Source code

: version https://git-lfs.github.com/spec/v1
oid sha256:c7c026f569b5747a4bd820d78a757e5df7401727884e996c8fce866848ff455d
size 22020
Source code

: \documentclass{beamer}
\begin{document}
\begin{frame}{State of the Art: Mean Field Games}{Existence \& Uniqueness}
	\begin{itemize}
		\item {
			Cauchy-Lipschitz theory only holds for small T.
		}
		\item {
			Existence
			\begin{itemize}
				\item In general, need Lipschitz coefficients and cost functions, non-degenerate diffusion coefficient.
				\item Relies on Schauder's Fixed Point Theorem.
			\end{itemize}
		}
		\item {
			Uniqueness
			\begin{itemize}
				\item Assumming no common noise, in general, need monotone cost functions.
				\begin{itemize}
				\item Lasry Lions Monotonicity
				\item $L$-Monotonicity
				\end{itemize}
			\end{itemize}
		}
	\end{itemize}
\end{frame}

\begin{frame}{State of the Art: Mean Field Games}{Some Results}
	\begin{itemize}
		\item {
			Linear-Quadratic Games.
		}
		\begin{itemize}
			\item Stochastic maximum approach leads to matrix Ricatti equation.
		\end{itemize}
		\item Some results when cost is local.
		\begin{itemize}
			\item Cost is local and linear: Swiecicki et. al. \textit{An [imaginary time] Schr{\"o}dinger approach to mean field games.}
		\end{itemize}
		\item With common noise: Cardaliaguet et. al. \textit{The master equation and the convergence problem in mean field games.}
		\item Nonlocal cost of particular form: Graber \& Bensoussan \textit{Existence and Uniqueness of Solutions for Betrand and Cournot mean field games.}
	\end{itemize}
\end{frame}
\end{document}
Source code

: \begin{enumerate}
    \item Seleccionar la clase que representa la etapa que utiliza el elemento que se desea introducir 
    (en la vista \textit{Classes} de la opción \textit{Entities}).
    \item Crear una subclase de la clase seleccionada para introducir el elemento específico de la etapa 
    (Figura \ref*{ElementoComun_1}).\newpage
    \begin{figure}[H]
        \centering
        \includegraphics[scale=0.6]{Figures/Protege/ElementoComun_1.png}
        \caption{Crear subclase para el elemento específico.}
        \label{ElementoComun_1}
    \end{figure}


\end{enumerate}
---------------
Goal of the exercise:
State how many lines of the records above contain the word "Crear", giving only that number.

Result below:
2